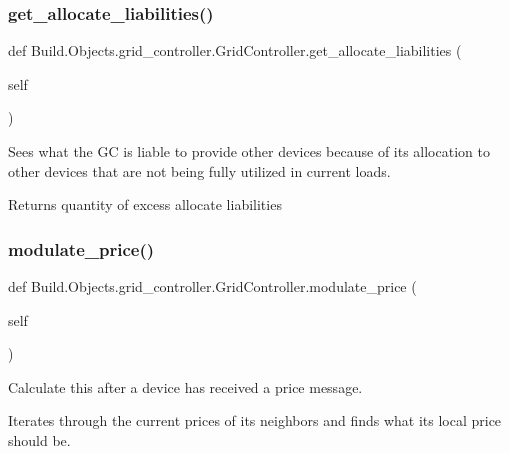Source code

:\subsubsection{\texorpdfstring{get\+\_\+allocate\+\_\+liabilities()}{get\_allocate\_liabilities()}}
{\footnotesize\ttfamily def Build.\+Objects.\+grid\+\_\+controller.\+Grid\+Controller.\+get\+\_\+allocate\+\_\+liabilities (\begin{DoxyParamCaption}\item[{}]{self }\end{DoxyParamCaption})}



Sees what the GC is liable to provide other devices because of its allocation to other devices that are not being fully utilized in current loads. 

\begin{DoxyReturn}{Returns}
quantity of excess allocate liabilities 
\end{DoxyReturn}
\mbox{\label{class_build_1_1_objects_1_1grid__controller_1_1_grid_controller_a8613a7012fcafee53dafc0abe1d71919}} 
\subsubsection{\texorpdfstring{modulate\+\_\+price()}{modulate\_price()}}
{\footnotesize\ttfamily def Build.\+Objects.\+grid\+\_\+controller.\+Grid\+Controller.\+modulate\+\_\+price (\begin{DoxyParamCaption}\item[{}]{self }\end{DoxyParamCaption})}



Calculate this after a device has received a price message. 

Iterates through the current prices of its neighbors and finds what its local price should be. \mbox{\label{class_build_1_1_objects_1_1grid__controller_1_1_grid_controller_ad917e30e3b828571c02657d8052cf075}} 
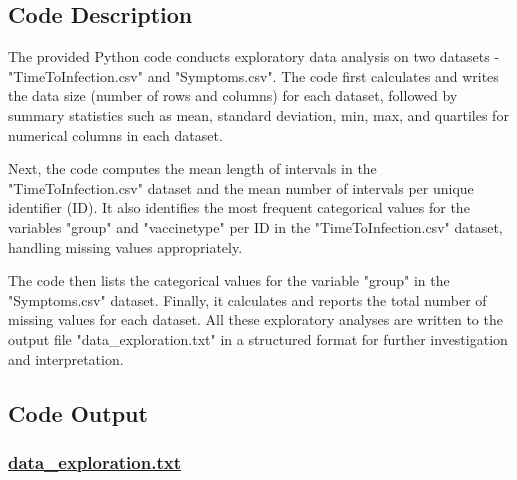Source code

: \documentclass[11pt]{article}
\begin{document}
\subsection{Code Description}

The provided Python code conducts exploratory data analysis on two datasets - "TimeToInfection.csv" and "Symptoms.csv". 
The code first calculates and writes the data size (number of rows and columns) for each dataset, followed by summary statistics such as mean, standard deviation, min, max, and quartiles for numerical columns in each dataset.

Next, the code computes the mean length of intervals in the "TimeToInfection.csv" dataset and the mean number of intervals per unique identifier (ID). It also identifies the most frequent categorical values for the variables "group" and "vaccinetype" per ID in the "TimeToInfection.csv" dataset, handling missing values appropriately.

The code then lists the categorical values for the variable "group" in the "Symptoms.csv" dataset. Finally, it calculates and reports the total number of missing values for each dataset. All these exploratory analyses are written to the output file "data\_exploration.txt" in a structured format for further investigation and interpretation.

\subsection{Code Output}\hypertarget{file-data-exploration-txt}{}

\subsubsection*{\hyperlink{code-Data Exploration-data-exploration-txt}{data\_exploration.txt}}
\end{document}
..........
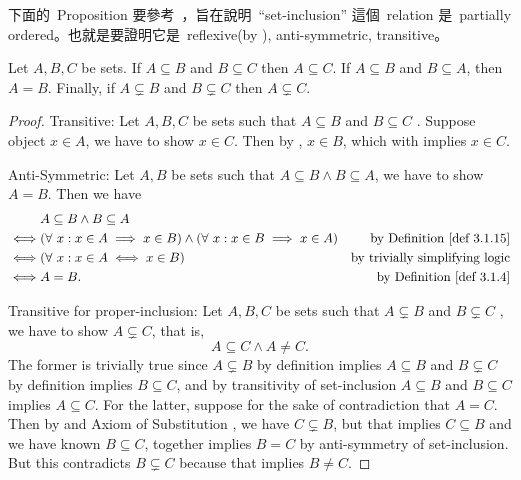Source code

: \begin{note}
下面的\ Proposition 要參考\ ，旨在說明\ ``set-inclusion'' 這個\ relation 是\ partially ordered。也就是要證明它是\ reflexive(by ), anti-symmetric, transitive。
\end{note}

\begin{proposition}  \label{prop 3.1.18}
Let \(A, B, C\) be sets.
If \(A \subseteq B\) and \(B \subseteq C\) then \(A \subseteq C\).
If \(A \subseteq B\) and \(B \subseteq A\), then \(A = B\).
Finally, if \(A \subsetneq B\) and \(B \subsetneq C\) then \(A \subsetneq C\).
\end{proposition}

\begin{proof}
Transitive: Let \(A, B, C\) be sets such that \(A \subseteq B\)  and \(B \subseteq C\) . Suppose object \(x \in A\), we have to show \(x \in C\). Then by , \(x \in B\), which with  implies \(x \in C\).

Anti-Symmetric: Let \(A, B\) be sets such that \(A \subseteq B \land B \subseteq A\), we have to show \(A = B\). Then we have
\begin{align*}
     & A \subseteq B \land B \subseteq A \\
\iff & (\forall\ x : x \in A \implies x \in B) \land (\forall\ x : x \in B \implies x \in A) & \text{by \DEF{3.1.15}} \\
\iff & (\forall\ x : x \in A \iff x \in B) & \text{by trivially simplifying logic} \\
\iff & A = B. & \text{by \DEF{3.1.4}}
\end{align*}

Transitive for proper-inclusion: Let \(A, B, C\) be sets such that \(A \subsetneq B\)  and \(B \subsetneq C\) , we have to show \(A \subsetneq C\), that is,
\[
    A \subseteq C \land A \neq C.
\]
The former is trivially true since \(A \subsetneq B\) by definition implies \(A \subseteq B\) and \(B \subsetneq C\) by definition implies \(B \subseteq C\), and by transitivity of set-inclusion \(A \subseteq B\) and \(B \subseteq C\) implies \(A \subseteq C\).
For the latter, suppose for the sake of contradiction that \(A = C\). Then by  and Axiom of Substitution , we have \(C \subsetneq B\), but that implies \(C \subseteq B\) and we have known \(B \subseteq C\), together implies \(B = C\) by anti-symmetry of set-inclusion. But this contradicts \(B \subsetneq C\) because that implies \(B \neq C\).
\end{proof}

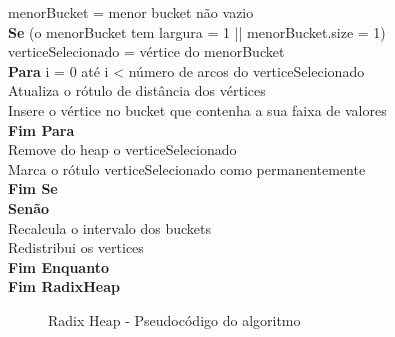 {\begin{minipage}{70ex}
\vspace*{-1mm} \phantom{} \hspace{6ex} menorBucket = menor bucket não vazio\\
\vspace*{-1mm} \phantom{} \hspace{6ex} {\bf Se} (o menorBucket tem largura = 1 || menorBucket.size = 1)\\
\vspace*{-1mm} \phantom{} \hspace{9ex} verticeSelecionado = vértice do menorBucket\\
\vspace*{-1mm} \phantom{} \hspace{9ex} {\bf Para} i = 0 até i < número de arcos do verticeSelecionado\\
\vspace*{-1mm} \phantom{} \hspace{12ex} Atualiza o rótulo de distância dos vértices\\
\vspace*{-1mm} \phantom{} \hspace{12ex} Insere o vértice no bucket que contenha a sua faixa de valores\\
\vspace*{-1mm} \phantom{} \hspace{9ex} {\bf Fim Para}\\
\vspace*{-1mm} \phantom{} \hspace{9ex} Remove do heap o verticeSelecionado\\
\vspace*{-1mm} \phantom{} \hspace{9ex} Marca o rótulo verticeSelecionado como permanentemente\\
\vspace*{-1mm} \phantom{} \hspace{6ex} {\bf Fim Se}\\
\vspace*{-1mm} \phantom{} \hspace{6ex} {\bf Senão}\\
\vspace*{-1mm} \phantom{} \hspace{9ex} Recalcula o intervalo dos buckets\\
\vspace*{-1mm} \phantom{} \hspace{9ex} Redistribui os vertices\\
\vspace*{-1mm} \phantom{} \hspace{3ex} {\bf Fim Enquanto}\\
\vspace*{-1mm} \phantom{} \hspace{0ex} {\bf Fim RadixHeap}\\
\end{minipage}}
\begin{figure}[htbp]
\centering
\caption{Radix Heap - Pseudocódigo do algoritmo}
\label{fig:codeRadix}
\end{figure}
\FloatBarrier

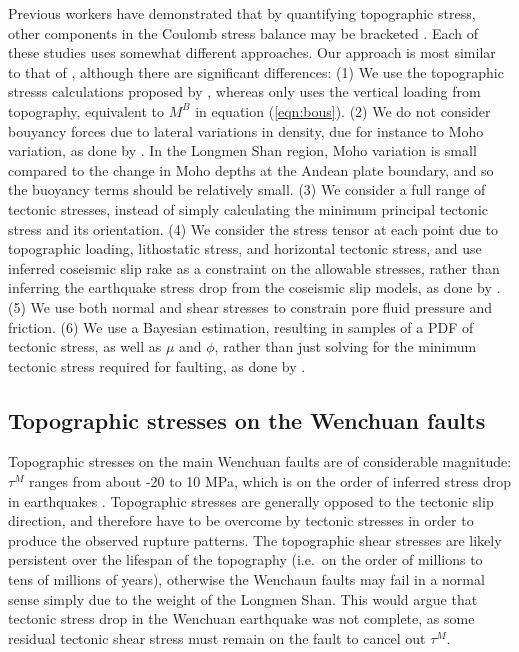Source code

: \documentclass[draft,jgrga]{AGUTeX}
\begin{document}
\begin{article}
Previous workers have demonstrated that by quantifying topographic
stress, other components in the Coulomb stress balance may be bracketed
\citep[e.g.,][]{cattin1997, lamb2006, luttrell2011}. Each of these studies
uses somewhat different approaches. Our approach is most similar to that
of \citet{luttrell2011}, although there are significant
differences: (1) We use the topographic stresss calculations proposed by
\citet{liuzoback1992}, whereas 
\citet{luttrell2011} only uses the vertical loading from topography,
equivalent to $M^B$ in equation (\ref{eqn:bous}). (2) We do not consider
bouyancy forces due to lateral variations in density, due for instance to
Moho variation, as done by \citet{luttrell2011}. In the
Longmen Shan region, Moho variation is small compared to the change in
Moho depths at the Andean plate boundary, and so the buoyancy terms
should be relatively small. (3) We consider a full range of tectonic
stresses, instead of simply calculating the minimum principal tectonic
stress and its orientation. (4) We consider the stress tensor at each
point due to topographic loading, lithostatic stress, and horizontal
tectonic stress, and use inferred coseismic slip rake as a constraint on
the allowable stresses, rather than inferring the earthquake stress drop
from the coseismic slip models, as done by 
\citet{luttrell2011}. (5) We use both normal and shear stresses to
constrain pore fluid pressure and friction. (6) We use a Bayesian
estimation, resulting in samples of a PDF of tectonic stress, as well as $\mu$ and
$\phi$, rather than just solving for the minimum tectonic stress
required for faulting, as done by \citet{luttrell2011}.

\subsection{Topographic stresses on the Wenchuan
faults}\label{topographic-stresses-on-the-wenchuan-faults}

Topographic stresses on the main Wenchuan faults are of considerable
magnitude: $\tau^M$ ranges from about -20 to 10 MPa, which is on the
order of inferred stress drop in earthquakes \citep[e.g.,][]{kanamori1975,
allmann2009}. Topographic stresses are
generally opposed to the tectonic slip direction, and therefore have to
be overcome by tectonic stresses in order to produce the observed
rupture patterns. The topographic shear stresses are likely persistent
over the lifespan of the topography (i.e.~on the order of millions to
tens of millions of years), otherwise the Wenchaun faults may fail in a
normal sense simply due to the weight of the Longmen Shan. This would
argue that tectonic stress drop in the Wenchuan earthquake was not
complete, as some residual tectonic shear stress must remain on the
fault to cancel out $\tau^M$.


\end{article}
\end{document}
..........
> **ACTION ITEM**
In which lines of the material above does the string "verticeSelecionado" occur? Copy them all.

> **EXERCISE OUTPUT**
\vspace*{-1mm} \phantom{} \hspace{9ex} verticeSelecionado = vértice do menorBucket\\
\vspace*{-1mm} \phantom{} \hspace{9ex} {\bf Para} i = 0 até i < número de arcos do verticeSelecionado\\
\vspace*{-1mm} \phantom{} \hspace{9ex} Remove do heap o verticeSelecionado\\
\vspace*{-1mm} \phantom{} \hspace{9ex} Marca o rótulo verticeSelecionado como permanentemente\\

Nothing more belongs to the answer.